READing is Fundamental
CLINICAL TRIAL SPOTLIGHT
READing is Fundamental
The third READ trial is beginning, testing high-dose ranibizumab in diabetic macular edema.
ANDREW E. MATHIS, PhD, MEDICAL EDITOR
With the first two READ (Ranibizumab for Edema of the mAcula in Diabetes) clinical trials, study investigators at 14 centers across the United States, led by Quan Dong Nguyen, MD, MSc, associate professor of ophthalmology at the Wilmer Eye Institute of the Johns Hopkins University, sought to determine whether ranibizumab, commonly used to treat neovascular age-related macular degeneration, could be effective in treating diabetic macular edema.

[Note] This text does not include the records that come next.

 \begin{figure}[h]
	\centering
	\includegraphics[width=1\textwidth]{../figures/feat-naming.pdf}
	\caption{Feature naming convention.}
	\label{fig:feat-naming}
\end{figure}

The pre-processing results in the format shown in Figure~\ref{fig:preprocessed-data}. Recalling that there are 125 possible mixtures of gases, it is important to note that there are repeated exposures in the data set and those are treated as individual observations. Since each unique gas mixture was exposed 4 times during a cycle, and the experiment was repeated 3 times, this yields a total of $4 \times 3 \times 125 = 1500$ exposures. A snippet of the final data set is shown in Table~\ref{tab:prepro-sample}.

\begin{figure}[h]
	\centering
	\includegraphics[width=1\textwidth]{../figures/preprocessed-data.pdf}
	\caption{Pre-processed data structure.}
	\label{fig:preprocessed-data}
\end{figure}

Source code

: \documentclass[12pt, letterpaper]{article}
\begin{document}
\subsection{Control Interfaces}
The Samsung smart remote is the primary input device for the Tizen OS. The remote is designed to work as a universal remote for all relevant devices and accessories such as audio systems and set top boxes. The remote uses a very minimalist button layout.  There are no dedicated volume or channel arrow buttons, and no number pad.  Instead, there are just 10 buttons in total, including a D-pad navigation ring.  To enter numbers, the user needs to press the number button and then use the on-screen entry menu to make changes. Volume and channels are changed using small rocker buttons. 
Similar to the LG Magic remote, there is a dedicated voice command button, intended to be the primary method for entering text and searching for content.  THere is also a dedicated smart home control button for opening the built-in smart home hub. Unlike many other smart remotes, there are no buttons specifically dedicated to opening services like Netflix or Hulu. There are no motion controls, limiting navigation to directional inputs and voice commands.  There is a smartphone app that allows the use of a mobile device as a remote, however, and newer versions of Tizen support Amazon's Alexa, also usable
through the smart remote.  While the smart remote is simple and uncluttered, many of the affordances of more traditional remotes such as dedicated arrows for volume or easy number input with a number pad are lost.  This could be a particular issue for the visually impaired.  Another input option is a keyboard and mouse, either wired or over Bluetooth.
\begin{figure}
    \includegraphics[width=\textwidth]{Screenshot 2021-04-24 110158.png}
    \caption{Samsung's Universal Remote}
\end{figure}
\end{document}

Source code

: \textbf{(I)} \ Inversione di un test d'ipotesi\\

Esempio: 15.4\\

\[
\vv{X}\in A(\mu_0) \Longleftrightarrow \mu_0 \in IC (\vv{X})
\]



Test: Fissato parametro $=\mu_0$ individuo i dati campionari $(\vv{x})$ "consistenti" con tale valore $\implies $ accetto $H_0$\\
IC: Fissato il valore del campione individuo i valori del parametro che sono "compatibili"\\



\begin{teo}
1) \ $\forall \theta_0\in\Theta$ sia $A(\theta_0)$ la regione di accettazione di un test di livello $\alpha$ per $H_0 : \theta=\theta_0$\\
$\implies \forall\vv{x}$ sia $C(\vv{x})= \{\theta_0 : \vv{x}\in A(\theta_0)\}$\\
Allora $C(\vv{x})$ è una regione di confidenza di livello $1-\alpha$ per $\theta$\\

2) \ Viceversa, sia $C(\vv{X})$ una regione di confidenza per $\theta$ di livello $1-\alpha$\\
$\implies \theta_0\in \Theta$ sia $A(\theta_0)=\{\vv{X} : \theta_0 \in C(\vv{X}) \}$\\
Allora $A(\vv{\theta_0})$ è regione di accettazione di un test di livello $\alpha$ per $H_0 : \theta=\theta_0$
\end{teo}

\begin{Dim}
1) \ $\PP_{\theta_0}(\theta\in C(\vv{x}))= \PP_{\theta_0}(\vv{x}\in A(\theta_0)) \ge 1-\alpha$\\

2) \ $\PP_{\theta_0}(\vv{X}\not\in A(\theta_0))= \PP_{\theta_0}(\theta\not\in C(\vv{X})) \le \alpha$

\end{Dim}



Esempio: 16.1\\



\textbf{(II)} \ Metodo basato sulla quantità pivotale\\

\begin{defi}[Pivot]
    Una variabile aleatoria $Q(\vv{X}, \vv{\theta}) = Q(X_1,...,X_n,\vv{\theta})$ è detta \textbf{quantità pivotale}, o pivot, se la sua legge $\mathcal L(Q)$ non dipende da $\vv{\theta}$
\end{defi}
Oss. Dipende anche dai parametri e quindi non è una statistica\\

The READ-2 study, which is in its third year of subject follow-up, is a multicenter, randomized clinical study comparing ranibizumab to laser or combination therapy of laser with ranibizumab in eyes with DME. The primary outcome results of the READ-2 study were published in the November 2009 issue of Ophthalmology and demonstrated that intravitreal ranibizumab was superior to laser in improving visual acuity and reducing excess foveal thickness over a six-month period.
HIGH DOSE, HIGH HOPES
The READ-3 clinical trial has recently begun enrolling. READ-3 is a multicenter, randomized clinical trial to investigate the safety and efficacy of high-dose ranibizumab (2.0 mg) compared to standard-dose ranibizumab (0.5 mg) in eyes with DME. The READ-3 trial is sponsored by the Juvenile Diabetes Research Foundation, and the study drug will be provided by Genentech.

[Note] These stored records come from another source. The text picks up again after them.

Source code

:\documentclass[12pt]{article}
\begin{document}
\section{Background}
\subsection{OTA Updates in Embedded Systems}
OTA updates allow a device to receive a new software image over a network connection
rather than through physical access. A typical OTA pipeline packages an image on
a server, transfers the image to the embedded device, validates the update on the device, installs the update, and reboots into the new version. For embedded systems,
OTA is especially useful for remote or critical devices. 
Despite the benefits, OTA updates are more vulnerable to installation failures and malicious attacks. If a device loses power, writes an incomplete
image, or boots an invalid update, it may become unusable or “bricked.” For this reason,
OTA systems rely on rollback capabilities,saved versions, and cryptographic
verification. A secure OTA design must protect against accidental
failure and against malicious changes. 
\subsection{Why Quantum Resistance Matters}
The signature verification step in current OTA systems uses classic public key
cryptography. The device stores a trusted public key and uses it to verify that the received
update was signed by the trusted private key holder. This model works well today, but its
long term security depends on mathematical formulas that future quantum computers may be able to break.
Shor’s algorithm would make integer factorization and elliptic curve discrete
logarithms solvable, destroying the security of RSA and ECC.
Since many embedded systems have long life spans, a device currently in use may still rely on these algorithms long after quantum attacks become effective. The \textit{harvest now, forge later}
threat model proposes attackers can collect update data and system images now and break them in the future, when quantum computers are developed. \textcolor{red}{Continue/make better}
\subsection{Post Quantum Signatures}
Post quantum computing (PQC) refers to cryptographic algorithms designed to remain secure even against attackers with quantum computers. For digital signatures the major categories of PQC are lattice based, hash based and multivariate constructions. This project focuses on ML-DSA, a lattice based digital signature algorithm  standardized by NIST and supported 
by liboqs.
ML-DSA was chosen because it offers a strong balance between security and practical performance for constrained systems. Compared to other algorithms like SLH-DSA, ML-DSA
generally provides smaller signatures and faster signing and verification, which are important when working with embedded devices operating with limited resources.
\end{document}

Dr. Nguyen indicated that one of the primary investigations in the READ-3 study will be to determine if eyes treated with the high-dose ranibizumab experience a longer duration of drug action compared to standard-dose ranibizumab. If the high-dose ranibizumab has a longer duration of action, subjects may be able to receive fewer injections to treat their DME.

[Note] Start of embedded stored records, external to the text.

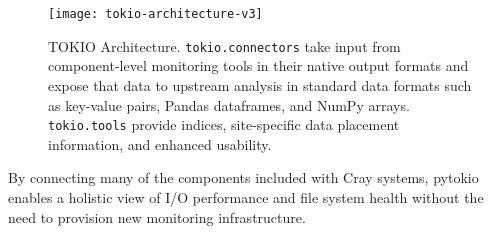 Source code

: \begin{figure}[t]
    \centering
    \texttt{[image: tokio-architecture-v3]}
    \vspace{-.3in}
    \caption{TOKIO Architecture.  \texttt{tokio.connectors} take input from component-level monitoring tools in their native output formats and expose that data to upstream analysis in standard data formats such as key-value pairs, Pandas dataframes, and NumPy arrays. \texttt{tokio.tools} provide indices, site-specific data placement information, and enhanced usability.}
    \label{fig:tokio-architecture}
    \vspace{-.2in}
\end{figure}

By connecting many of the components included with Cray systems, pytokio enables a holistic view of I/O performance and file system health without the need to provision new monitoring infrastructure. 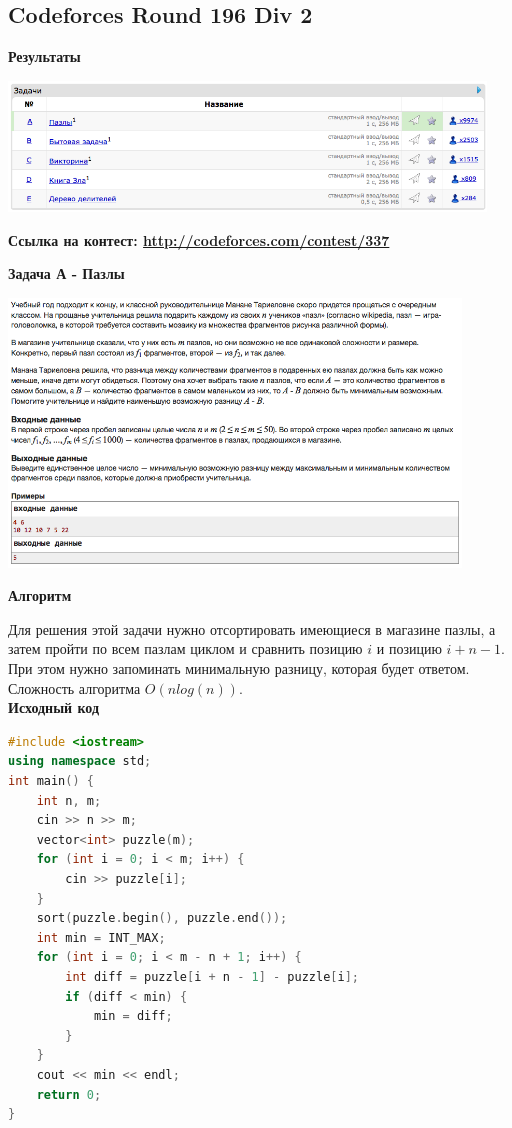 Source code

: \documentclass[a4paper,12pt]{article}
\begin{document}
\newpage
\subsection{Codeforces Round 196 Div 2}

\textbf{{\large Результаты}} \\
\begin{center}
\includegraphics[width=0.95\textwidth]{C_196/result.png}\\ [1cm]
\end{center}

\textbf{{\large Ссылка на контест: \url{http://codeforces.com/contest/337}}}

\newpage
\textbf{{\large Задача А - Пазлы}}

\begin{center}
\includegraphics[width=0.9\textwidth]{C_196/A.png}\\ [1cm]
\end{center}

\textbf{{\large Алгоритм}}

Для решения этой задачи нужно отсортировать имеющиеся в магазине пазлы, а затем пройти по всем пазлам циклом и сравнить позицию $i$ и позицию $i + n - 1$. При этом нужно запоминать минимальную разницу, которая будет ответом. Сложность алгоритма $O(nlog(n))$.\\


\textbf{{\large Исходный код}} \\
\begin{lstlisting}[language=C++]
#include <iostream>
using namespace std;
int main() {
    int n, m;
    cin >> n >> m;
    vector<int> puzzle(m);
    for (int i = 0; i < m; i++) {
        cin >> puzzle[i];
    }
    sort(puzzle.begin(), puzzle.end());
    int min = INT_MAX;
    for (int i = 0; i < m - n + 1; i++) {
        int diff = puzzle[i + n - 1] - puzzle[i];
        if (diff < min) {
            min = diff;
        }
    }
    cout << min << endl;
    return 0;
}
\end{lstlisting}
\end{document}
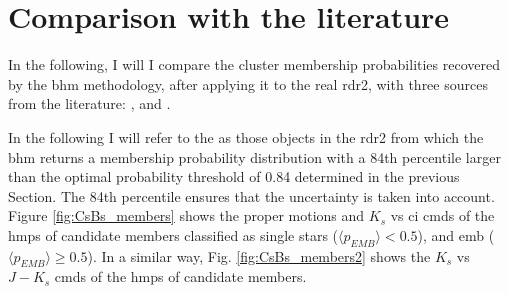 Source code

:  
\section{Comparison with the literature}
\label{sect:memberscomparison}

In the following, I will I compare the cluster membership probabilities recovered by the \gls{bhm} methodology, after applying it to the real \gls{rdr2}, with three sources from the literature: \citet{Stauffer2007}, \citet{Bouy2015} and \citet{Rebull2016}.

In the following I will refer to the  as those objects in the \gls{rdr2} from which the \gls{bhm} returns a membership probability distribution with a 84th percentile larger than the optimal probability threshold of 0.84 determined in the previous Section. The 84th percentile ensures that the uncertainty is taken into account. Figure \ref{fig:CsBs_members} shows the proper motions and $K_s$ vs \gls{ci} \glspl{cmd} of the \gls{hmps} of candidate members classified as single stars ($\langle p_{EMB} \rangle < 0.5$), and  \gls{emb} ($\langle p_{EMB} \rangle \geq 0.5$). In a similar way, Fig. \ref{fig:CsBs_members2} shows the $K_s$ vs $J-K_s$ \glspl{cmd} of the \gls{hmps} of candidate members.

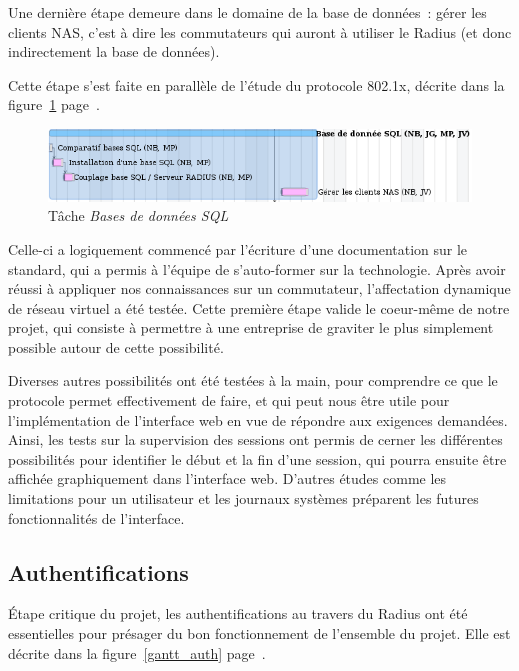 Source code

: Une dernière étape demeure dans le domaine de la base de données~: gérer les clients NAS, c'est à dire les commutateurs qui auront à utiliser le Radius (et donc indirectement la base de données).

Cette étape s'est faite en parallèle de l'étude du protocole 802.1x, décrite dans la figure~\ref{gantt_sql} page~\pageref{gantt_sql}.

\begin{figure}[!h]
	\label{gantt_sql}
	\begin{center}
		\includegraphics[width=350pt]{img/gantt_sql.png}
	\end{center}
	\caption{Tâche \textit{Bases de données SQL}}
\end{figure}


Celle-ci a logiquement commencé par l'écriture d'une documentation sur le standard, qui a permis à l'équipe de s'auto-former sur la technologie. Après avoir réussi à appliquer nos connaissances sur un commutateur, l'affectation dynamique de réseau virtuel a été testée. Cette première étape valide le coeur-même de notre projet, qui consiste à permettre à une entreprise de graviter le plus simplement possible autour de cette possibilité.

Diverses autres possibilités ont été testées à la main, pour comprendre ce que le protocole permet effectivement de faire, et qui peut nous être utile pour l'implémentation de l'interface web en vue de répondre aux exigences demandées. Ainsi, les tests sur la supervision des sessions ont permis de cerner les différentes possibilités pour identifier le début et la fin d'une session, qui pourra ensuite être affichée graphiquement dans l'interface web. D'autres études comme les limitations pour un utilisateur et les journaux systèmes préparent les futures fonctionnalités de l'interface.

\subsection{Authentifications}

Étape critique du projet, les authentifications au travers du Radius ont été essentielles pour présager du bon fonctionnement de l'ensemble du projet. Elle est décrite dans la figure~\ref{gantt_auth} page~\pageref{gantt_auth}.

The READ-3 study will also be monitoring the safety of high-dose ranibizumab in patients with diabetes. In the SAILOR (Safety Assessment of Intravitreal Lucentis for AMD) study, which evaluated the safety of 0.3 mg and 0.5 mg ranibizumab in subjects with neovascular age-related macular degeneration, an interim analysis suggested a possible increased risk for stroke with the 0.5-mg dose. However, at the conclusion of the SAILOR study, there was no evidence to suggest an increased risk of stroke or arteriothrombotic events with the 0.5-mg ranibizumab dose.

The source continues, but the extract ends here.